Friday, May 22, 2009

First day of the rest of my career

Well what a ride it's been. Just yesterday, I spent the whole morning making my case for tenure. You see, I am a university professor, and getting tenure is like finally getting past the probationary period for your job. Except our probation lasts about 5 years! And by the time you reach it, you are probably pushing 40 and have a wife and kids. Losing your job at this stage of life can be quite traumatic.

So, you spruce up your CV (curriculum vitae) and hand it into your department. That's accompanied by a process to choose outside people who could act as references and offer their opinions on how good you are. The department solicits letters from some of those external referees, then looks at those letters in combination with your teaching and research record, then finally comes to a decision: yes or no. In my case, it was "no".

Luckily, it's a multi-level process, and the next level up (the faculty-level committee), overturned the decision, and I was back on track. However, in these mixed-opinion cases, the president makes his decision in line with the department's decision. Hence, as of Jan. 26, I had officially been denied tenure.

What does that mean? It's pretty much all-or-nothing. Either one GETS tenure and is guaranteed job security for the rest of their career, or one is DENIED tenure and has to leave their job within a year. So, as it stood, I was facing changing jobs within the next year (and in THIS economic climate).

As one would hope, there is an appeal process for tenure. Naturally, I appealed my negative tenure decision. Then it becomes a miniature court case with a 3-person jury (a tribunal) consisting of other professors. Choosing the tribunal members is very much like jury selection; I suggest a list of names, as does my opposition (the university, represented by the top-top-top brass... the president himself or the VP Academic and Provost). We each get a chance to "OK" people on each others' lists, and the tribunal is chosen from those names.

My hearing was yesterday morning. I gave my opening statement. Then we called a handful of witnesses.

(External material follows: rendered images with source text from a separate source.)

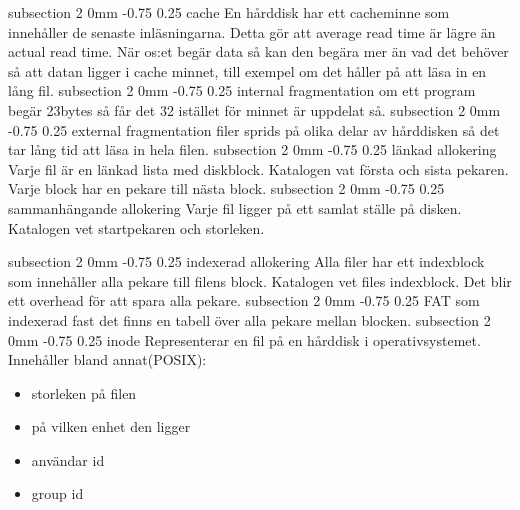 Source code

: \documentclass[a4paper,11pt]{article}
\makeatletter
\renewcommand{\subsection}{\@startsection
   {subsection}%
   {2}%
   {0mm}%
   {-0.75\baselineskip}%
   {0.25\baselineskip}%
   {\rmfamily\normalfont\slshape\normalsize}}%
\makeatother
\begin{document}
\subsection{cache}
En hårddisk har ett cacheminne som innehåller de senaste inläsningarna. Detta gör att average read time är lägre än actual read time. När os:et begär data så kan den begära mer än vad det behöver så att datan ligger i cache minnet, till exempel om det håller på att läsa in en lång fil.
\subsection{internal fragmentation}
om ett program begär 23bytes så får det 32 istället för minnet är uppdelat så.
\subsection{external fragmentation}
filer sprids på olika delar av hårddisken så det tar lång tid att läsa in hela filen.
\subsection{länkad allokering}
Varje fil är en länkad lista med diskblock. Katalogen vat första och sista pekaren. Varje block har en pekare till nästa block. 
\subsection{sammanhängande allokering}
Varje fil ligger på ett samlat ställe på disken. Katalogen vet startpekaren och storleken. 

\subsection{indexerad allokering}
Alla filer har ett indexblock som innehåller alla pekare till filens block. Katalogen vet files indexblock. Det blir ett overhead för att spara alla pekare.
\subsection{FAT}
som indexerad fast det finns en tabell över alla pekare mellan blocken. 
\subsection{inode}
Representerar en fil på en hårddisk i operativsystemet. Innehåller bland annat(POSIX):
\begin{itemize}
\item storleken på filen
\item på vilken enhet den ligger
\item användar id
\item group id
\end{itemize}
\end{document}

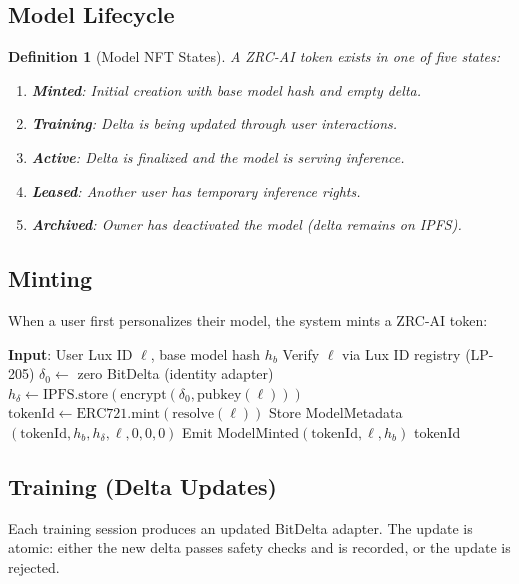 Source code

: \documentclass[11pt,letterpaper]{article}
\newtheorem{definition}{Definition}[section]
\begin{document}
\subsection{Model Lifecycle}

\begin{definition}[Model NFT States]
A ZRC-AI token exists in one of five states:
\begin{enumerate}
    \item \textbf{Minted}: Initial creation with base model hash and empty delta.
    \item \textbf{Training}: Delta is being updated through user interactions.
    \item \textbf{Active}: Delta is finalized and the model is serving inference.
    \item \textbf{Leased}: Another user has temporary inference rights.
    \item \textbf{Archived}: Owner has deactivated the model (delta remains on IPFS).
\end{enumerate}
\end{definition}

\subsection{Minting}

When a user first personalizes their model, the system mints a ZRC-AI token:

\begin{algorithm}[t]
\caption{ZRC-AI Minting}
\label{alg:mint}
\begin{algorithmic}[1]
\STATE \textbf{Input}: User Lux ID $\ell$, base model hash $h_b$
\STATE Verify $\ell$ via Lux ID registry (LP-205)
\STATE $\delta_0 \leftarrow$ zero BitDelta (identity adapter)
\STATE $h_\delta \leftarrow \text{IPFS.store}(\text{encrypt}(\delta_0, \text{pubkey}(\ell)))$
\STATE $\text{tokenId} \leftarrow \text{ERC721.mint}(\text{resolve}(\ell))$
\STATE Store ModelMetadata$(\text{tokenId}, h_b, h_\delta, \ell, 0, 0, 0)$
\STATE Emit ModelMinted$(\text{tokenId}, \ell, h_b)$
\RETURN tokenId
\end{algorithmic}
\end{algorithm}

\subsection{Training (Delta Updates)}

Each training session produces an updated BitDelta adapter. The update is atomic: either the new delta passes safety checks and is recorded, or the update is rejected.
\end{document}
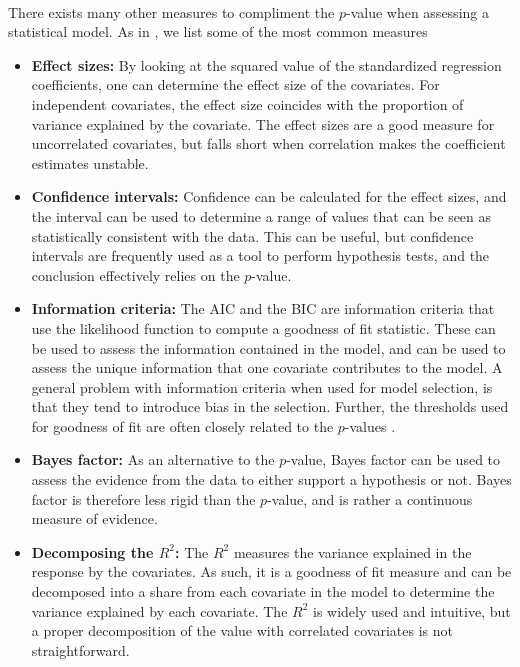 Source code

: \\
There exists many other measures to compliment the $p$-value when assessing a statistical model. As in \citet{Arnstad:Relative_variable_importance_in_Bayesian_linear_mixed_models:2024}, we list some of the most common measures
\begin{itemize}
    \item \textbf{Effect sizes:} By looking at the squared value of the standardized regression coefficients, one can determine the effect size of the covariates. For independent covariates, the effect size coincides with the proportion of variance explained by the covariate. The effect sizes are a good measure for uncorrelated covariates, but falls short when correlation makes the coefficient estimates unstable.
    \item \textbf{Confidence intervals:} Confidence can be calculated for the effect sizes, and the interval can be used to determine a range of values that can be seen as statistically consistent with the data. This can be useful, but confidence intervals are frequently used as a tool to perform hypothesis tests, and the conclusion effectively relies on the $p$-value.
    \item \textbf{Information criteria:} The AIC \citep{Akaike_AIC} and the BIC \citep{Schwarz_BIC} are information criteria that use the likelihood function to compute a goodness of fit statistic. These can be used to assess the information contained in the model, and can be used to assess the unique information that one covariate contributes to the model. A general problem with information criteria when used for model selection, is that they tend to introduce bias in the selection. Further, the thresholds used for goodness of fit are often closely related to the $p$-values \citep{Murtaugh2014}. 
    \item \textbf{Bayes factor:} As an alternative to the $p$-value, Bayes factor can be used to assess the evidence from the data to either support a hypothesis or not. Bayes factor is therefore less rigid than the $p$-value, and is rather a continuous measure of evidence.
    \item \textbf{Decomposing the $R^2$:} The $R^2$ measures the variance explained in the response by the covariates. As such, it is a goodness of fit measure and can be decomposed into a share from each covariate in the model to determine the variance explained by each covariate. The $R^2$ is widely used and intuitive, but a proper decomposition of the value with correlated covariates is not straightforward.
\end{itemize}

For each witness, we each got a chance to ask questions (me, my opposition, and the tribunal). Then I gave a brief closing statement, and it was all over. After that, the tribunal deliberated.

At 4pm, I received a phone call telling me that they had come to a decision... to GRANT TENURE.

I'm not a religious man (to say the least), but "Thank you Lord Jesus!" came to mind.

For the last 5 years, I had been playing it safe, dabbling in the low-risk research projects. It's like splashing in the wading pool while your friends body-surf. But now that's all behind me. I have tenure. I am free to pursue my interests no matter how risky or abhorrent. I have many ideas that have laid dormant since my undergrad days.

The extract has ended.